Physically Reconfigurable Hardware

Today’s reconfigurable hardware—FPGAs and CGRAs—give you a toolbox of components that you can hook up however you like. But the mixture of components in each toolbox is fixed. If you buy an FPGA from AMD, for example, the FPGA comes with a fixed ratio of basic logic elements (LUTs) to memories (BRAMs) to arithmetic units (DSPs). With silicon recycling, we could make physically reconfigurable hardware: where you start with an assortment of LUT chiplets, BRAM chiplets, and DSP chiplets and mix them in the proportion and arrangement that your application domain demands. Once you have crafted your custom FPGA MCM, you then configure and reconfigure it as many times as you need to implement your application as it evolves.
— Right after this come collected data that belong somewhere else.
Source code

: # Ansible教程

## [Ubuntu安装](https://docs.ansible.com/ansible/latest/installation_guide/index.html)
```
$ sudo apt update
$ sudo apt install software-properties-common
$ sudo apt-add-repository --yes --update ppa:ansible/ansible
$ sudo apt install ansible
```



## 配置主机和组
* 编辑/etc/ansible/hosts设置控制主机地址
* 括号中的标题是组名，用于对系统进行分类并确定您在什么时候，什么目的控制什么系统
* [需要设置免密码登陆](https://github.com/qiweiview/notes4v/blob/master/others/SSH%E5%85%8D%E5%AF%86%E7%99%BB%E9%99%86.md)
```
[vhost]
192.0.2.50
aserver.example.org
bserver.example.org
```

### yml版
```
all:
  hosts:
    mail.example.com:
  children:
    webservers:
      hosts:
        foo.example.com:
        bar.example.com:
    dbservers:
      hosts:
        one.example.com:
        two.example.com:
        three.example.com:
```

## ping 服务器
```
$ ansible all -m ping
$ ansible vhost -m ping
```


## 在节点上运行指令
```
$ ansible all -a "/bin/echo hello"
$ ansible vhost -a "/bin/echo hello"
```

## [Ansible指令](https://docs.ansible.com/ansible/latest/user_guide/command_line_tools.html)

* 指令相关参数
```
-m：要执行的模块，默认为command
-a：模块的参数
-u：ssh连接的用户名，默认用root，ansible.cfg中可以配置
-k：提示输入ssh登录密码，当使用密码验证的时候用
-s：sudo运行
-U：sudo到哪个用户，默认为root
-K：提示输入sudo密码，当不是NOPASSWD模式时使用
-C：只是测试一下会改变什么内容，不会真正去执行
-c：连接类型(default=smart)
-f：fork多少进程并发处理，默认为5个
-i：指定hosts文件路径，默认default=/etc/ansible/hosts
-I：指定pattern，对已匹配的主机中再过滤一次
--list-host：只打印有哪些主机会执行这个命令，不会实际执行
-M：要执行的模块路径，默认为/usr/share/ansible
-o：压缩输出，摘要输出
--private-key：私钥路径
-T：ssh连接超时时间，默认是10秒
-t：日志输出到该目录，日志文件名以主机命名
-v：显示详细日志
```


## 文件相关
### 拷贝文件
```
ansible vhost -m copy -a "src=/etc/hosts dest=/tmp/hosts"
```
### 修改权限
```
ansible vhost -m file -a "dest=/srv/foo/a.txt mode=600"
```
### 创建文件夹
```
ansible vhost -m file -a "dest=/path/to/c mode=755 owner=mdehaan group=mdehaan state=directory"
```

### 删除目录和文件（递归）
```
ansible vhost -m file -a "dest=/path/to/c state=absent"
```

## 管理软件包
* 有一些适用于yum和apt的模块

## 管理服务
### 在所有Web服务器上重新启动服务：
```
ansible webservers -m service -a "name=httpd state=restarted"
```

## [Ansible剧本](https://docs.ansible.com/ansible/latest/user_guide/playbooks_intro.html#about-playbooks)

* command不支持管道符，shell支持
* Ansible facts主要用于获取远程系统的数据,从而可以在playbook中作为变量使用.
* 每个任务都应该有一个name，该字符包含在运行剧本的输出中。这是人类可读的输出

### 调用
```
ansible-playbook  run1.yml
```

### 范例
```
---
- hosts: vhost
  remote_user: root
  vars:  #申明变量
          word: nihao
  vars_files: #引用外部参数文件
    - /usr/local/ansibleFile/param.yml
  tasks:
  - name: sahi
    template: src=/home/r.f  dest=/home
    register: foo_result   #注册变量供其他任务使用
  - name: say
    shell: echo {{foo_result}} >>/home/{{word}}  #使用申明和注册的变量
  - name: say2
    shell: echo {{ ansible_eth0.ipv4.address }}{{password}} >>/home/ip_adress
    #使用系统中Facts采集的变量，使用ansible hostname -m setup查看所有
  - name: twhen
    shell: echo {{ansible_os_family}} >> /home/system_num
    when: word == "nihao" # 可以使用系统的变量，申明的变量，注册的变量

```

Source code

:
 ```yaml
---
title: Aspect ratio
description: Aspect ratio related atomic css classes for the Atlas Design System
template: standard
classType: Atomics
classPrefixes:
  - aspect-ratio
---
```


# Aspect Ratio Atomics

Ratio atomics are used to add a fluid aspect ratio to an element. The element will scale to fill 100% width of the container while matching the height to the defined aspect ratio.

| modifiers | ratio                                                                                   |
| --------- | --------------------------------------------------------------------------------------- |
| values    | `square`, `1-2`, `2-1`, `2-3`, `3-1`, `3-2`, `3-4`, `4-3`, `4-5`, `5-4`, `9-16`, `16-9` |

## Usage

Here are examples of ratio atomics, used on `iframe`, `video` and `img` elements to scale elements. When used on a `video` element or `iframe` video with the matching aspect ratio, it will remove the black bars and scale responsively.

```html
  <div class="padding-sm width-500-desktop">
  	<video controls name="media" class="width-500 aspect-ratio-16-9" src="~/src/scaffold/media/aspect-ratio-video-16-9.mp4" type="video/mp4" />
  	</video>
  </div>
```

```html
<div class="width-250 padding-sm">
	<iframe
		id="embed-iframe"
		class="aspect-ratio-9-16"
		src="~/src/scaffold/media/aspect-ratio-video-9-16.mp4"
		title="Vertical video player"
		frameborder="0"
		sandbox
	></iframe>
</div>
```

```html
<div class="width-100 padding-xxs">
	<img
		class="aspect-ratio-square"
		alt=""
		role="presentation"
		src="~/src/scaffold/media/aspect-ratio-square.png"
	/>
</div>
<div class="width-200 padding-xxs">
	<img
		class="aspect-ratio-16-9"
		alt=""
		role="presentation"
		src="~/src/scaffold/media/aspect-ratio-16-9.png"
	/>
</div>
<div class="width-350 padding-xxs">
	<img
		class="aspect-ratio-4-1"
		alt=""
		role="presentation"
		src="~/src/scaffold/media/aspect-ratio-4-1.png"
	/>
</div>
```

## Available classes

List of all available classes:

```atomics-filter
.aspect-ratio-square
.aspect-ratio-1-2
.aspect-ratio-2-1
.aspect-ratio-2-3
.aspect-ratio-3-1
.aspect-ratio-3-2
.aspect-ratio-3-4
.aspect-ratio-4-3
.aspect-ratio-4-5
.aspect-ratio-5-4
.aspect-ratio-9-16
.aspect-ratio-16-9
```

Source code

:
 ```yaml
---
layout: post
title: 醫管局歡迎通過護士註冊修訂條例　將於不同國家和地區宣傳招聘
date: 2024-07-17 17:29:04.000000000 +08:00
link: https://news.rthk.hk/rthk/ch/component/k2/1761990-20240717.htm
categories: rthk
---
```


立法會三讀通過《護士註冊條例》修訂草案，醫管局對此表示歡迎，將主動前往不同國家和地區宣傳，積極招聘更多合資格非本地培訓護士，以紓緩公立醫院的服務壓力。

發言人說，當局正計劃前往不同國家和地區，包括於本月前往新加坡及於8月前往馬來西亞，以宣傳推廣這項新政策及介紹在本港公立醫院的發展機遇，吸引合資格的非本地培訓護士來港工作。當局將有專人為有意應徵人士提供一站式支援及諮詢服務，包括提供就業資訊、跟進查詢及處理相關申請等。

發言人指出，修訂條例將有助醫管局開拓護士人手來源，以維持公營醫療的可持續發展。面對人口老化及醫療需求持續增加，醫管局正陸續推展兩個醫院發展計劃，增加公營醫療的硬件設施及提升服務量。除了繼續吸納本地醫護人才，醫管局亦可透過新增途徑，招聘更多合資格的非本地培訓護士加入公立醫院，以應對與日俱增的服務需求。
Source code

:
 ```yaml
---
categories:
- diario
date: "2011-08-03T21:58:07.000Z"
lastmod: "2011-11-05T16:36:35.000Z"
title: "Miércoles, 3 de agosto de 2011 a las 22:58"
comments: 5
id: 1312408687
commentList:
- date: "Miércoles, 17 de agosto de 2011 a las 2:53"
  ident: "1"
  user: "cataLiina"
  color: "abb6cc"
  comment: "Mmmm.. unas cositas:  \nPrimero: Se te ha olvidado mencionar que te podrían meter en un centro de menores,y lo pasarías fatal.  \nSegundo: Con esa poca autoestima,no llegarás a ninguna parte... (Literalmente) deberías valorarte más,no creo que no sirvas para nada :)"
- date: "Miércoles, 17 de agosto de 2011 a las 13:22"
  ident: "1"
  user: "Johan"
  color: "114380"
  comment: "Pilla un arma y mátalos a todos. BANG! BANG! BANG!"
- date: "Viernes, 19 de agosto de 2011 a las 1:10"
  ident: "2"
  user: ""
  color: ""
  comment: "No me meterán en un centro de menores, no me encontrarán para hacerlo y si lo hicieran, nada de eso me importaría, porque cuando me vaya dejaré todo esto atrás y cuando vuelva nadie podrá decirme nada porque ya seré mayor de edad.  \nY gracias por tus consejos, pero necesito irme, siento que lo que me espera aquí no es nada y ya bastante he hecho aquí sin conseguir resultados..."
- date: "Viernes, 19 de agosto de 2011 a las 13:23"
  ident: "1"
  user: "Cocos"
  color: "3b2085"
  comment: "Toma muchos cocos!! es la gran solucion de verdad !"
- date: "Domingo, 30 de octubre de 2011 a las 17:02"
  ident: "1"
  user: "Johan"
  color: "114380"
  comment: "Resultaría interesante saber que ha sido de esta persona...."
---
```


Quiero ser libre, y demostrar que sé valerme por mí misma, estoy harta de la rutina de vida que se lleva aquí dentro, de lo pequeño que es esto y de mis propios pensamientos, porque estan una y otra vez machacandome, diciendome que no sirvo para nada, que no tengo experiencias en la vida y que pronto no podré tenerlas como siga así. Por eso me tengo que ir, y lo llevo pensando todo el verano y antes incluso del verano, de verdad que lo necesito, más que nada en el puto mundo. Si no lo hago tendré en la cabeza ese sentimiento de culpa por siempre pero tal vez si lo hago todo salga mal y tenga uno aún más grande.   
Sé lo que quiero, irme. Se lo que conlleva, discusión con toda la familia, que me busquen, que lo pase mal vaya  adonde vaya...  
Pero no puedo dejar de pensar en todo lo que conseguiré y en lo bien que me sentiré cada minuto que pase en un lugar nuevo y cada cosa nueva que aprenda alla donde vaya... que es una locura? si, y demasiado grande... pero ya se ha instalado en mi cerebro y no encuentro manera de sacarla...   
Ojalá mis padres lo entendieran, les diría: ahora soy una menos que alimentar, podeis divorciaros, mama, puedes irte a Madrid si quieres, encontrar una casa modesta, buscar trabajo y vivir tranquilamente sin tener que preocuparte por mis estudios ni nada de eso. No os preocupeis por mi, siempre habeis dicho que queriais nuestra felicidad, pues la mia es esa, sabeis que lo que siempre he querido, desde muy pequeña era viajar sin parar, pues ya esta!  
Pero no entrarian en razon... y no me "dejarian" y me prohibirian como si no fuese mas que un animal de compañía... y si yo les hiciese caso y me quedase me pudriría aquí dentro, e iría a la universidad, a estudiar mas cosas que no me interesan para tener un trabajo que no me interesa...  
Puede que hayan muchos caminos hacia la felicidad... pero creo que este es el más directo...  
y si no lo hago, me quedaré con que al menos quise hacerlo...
Physically reconfigurable FPGAs need a kind of two-level compiler: they need to jointly produce (1) a physical configuration of chiplets into an FPGA, and (2) a logical configuration of the FPGA into your design. This kind of compiler needs to be aware that physical reconfiguration is expensive and logical reconfiguration is cheap, so the former should admit as much flexibility in the latter as possible while still optimizing for efficiency.

A Call to Action

I confess that I do not know how feasible reversible MCM packaging is. It may be a technical impossibility. But it seems equally likely that it’s the victim of a chicken-and-egg problem: it doesn’t exist, so no one has done the research on how to exploit it for silicon recycling, so there is no pressure to develop the technology, so it doesn’t exist.

Given the urgency of mitigating computing’s capex carbon footprint, we should break this incentive deadlock. Systems researchers should rush ahead and do the work to understand how to design for reusability and how to exploit second-hand chiplets. By demonstrating the systems-level potential for silicon recycling, we can create the incentive to develop the technology that will make it possible.